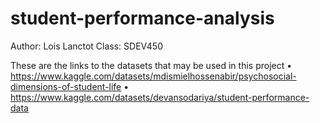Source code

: # student-performance-analysis
Author: Lois Lanctot
Class: SDEV450

These are the links to the datasets that may be used in this project 
•	https://www.kaggle.com/datasets/mdismielhossenabir/psychosocial-dimensions-of-student-life 
•	https://www.kaggle.com/datasets/devansodariya/student-performance-data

- [TASK DESCRIPTION]:
In this exercise, set down all of the data exactly, without the pictures.

- [FINISHED TASK]:
Source code

: # student-performance-analysis
Author: Lois Lanctot
Class: SDEV450

These are the links to the datasets that may be used in this project 
•	https://www.kaggle.com/datasets/mdismielhossenabir/psychosocial-dimensions-of-student-life 
•	https://www.kaggle.com/datasets/devansodariya/student-performance-data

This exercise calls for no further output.